Preventing heart disease
There are several ways you can help reduce your risk of developing coronary heart disease (CHD), such as lowering your blood pressure and cholesterol levels. A low-fat, high-fibre diet is recommended, including plenty of fresh fruit and vegetables (five portions a day) and whole grains. You should limit the amount of salt you eat to no more than 6g (0.2oz) a day because too much salt will increase your blood pressure. Six grams of salt is about one teaspoonful.
There are two types of fat: saturated and unsaturated. You should avoid food containing saturated fats because these will increase your cholesterol levels.
Foods high in saturated fat include meat pies, sausages and fatty cuts of meat, butter, ghee (a type of butter often used in Indian cooking,) lard, cream, hard cheese, cakes and biscuits and foods that contain coconut or palm oil.
However, a balanced diet should include a small amount of unsaturated fat, which will help reduce your cholesterol levels.
Foods high in unsaturated fat include oily fish, avocados, nuts and seeds and sunflower, rapeseed, olive and vegetable oils.
You should also try to avoid too much sugar in your diet, as this can increase your chances of developing diabetes, which is proven to dramatically increase your chances of developing CHD.
Be more physically active
Combining a healthy diet with regular exercise is the best way to maintain a healthy weight.
Regular exercise will make your heart and blood circulatory system more efficient, it will lower your cholesterol level and also keep your blood pressure at a healthy level.
Keep to a healthy weight
Your GP or practice nurse can tell you what your ideal weight is in relation to your build and height. Alternatively, find out what your BMI (body mass index) is by using a BMI calculator.
Give up smoking
If you smoke, giving up will reduce your risk of developing CHD. Smoking is a major risk factor for developing atherosclerosis (furring of the arteries). It also causes the majority of cases of coronary thrombosis in people under the age of 50.

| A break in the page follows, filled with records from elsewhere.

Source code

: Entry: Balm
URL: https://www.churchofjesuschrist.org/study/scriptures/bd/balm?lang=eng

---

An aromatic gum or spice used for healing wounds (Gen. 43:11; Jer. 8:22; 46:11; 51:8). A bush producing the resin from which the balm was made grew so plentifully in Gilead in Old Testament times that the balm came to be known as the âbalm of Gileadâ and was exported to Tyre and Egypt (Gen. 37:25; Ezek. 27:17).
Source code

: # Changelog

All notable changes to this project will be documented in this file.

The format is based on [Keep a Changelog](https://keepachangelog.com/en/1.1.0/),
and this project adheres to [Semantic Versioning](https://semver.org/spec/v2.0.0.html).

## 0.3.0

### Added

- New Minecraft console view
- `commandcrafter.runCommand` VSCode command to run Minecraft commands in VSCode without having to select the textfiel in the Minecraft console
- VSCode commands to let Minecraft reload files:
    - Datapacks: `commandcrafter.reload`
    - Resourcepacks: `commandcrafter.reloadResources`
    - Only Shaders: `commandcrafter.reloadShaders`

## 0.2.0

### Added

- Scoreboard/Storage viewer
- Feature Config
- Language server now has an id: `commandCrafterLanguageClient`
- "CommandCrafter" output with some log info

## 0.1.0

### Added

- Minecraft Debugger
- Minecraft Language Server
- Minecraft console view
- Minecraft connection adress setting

Reduce your alcohol consumption
If you drink, stick to recommended guidelines. The recommended daily amount of alcohol for men is three to four units a day and two to three units for women. Always avoid binge drinking.
Keep your blood pressure under control
You can keep your blood pressure under control by eating a healthy diet low in saturated fat, exercising regularly, and if required, taking the appropriate medication to lower your blood pressure. Your target blood pressure should be below 140/85mmHg. If you have high blood pressure, ask your GP to check your blood pressure regularly.